**WHAT IS EXPECTED**: The word to look for is "right". Report every line of the entries below that has it.

**INFORMATION PROVIDED**:
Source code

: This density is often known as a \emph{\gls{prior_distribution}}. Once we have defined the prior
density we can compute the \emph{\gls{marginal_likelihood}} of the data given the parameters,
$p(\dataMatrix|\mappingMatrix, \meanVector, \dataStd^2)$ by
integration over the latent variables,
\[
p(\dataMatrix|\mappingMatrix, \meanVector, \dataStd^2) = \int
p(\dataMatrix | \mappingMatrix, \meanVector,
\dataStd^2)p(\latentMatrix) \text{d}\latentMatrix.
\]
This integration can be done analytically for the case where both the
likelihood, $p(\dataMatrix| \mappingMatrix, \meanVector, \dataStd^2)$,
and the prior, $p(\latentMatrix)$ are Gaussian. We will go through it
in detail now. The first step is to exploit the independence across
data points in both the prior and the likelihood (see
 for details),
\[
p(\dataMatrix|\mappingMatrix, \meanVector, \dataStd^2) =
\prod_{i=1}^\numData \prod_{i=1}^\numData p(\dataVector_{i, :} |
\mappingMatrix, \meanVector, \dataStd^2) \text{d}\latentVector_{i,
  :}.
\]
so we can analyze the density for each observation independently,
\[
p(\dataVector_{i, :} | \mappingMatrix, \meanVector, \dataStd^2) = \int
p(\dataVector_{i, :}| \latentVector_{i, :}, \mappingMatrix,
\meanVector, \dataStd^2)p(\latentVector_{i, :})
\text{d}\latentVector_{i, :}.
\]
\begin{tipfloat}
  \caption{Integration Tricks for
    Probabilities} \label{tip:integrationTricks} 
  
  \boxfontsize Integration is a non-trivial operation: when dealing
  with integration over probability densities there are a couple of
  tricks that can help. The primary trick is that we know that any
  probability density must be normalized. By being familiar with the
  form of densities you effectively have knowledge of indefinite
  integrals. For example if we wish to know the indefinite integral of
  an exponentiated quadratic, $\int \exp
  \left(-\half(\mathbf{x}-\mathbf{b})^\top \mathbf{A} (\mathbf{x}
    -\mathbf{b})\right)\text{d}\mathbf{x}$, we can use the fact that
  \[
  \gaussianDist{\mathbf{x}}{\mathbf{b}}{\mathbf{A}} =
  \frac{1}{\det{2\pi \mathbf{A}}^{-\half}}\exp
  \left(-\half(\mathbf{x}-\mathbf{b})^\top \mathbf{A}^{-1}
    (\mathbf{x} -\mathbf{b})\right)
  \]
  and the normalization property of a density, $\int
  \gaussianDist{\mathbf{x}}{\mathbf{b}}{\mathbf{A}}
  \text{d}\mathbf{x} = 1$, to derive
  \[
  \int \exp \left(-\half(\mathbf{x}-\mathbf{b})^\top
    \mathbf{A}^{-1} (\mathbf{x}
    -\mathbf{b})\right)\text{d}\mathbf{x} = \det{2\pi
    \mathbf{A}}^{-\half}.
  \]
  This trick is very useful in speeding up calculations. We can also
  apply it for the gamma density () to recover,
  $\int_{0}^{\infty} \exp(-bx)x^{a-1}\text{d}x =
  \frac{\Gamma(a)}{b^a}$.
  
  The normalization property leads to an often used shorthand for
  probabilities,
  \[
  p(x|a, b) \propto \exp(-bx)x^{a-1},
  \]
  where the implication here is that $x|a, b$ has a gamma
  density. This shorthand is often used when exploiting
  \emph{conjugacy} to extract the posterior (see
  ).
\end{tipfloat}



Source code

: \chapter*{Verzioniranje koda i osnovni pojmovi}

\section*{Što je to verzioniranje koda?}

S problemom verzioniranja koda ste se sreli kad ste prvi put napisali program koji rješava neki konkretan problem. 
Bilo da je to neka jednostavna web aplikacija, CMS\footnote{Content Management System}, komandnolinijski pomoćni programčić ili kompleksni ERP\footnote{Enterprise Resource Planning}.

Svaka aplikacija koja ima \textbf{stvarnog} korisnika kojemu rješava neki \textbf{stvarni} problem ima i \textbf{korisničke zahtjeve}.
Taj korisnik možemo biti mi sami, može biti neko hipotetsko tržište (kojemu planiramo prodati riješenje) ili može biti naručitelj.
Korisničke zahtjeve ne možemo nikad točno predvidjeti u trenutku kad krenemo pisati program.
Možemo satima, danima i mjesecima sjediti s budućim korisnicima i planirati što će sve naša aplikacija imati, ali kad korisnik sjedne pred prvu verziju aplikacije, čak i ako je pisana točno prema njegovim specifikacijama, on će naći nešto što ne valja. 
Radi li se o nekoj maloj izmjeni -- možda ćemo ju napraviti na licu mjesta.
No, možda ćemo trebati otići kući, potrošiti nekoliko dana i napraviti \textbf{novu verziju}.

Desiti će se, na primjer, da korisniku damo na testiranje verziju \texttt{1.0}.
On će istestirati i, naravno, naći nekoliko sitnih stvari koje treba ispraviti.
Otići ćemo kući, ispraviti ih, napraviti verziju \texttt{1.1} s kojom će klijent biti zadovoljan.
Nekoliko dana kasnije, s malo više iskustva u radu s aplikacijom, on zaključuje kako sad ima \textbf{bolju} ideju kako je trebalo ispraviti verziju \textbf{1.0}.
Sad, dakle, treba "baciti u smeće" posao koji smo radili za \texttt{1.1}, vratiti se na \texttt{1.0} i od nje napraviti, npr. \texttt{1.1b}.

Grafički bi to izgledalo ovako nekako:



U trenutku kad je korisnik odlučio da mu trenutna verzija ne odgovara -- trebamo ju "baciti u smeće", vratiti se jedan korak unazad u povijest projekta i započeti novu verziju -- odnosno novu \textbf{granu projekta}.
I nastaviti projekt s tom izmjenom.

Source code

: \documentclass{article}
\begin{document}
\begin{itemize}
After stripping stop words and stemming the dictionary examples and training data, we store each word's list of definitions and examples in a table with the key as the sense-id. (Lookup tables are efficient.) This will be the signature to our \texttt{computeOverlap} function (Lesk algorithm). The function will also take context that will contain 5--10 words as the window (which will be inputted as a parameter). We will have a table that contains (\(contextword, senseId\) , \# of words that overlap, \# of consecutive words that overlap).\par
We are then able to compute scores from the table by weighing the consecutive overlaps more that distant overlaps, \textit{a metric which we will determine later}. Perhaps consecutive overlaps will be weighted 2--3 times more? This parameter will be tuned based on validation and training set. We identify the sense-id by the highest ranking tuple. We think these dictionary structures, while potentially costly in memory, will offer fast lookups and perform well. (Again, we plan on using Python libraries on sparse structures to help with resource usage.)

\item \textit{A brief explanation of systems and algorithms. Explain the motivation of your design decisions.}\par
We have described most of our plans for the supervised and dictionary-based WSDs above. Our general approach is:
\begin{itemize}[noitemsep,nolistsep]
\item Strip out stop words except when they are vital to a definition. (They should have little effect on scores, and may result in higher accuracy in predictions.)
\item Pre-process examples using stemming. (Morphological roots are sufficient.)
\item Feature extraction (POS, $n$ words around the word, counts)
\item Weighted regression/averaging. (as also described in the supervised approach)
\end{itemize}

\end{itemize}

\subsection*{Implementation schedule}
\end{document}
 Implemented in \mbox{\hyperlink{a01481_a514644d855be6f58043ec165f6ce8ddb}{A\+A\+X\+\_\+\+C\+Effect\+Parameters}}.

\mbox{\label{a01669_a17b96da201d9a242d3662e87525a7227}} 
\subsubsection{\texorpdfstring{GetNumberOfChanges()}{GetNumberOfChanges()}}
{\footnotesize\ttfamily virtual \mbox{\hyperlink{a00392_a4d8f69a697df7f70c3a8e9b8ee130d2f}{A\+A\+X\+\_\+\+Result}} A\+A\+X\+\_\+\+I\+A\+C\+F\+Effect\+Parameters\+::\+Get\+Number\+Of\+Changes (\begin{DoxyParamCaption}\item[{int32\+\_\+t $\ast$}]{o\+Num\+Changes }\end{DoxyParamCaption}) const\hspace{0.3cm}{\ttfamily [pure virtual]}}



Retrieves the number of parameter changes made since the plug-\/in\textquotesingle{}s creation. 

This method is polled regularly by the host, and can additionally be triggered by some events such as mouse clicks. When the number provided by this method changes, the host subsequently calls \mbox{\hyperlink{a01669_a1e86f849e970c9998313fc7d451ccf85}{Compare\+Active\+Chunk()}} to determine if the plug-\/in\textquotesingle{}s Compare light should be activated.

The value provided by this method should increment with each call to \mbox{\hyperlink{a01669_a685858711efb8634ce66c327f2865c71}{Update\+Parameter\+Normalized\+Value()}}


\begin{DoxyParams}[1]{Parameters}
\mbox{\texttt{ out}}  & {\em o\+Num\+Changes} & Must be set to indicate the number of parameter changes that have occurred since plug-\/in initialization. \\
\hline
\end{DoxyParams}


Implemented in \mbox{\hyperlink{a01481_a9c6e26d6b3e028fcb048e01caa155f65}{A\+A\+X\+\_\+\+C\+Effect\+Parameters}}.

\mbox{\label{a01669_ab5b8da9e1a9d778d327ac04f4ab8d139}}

**PROBLEM SOLUTION**:
    -\mathbf{b})\right)\text{d}\mathbf{x}$, we can use the fact that
    (\mathbf{x} -\mathbf{b})\right)
    -\mathbf{b})\right)\text{d}\mathbf{x} = \det{2\pi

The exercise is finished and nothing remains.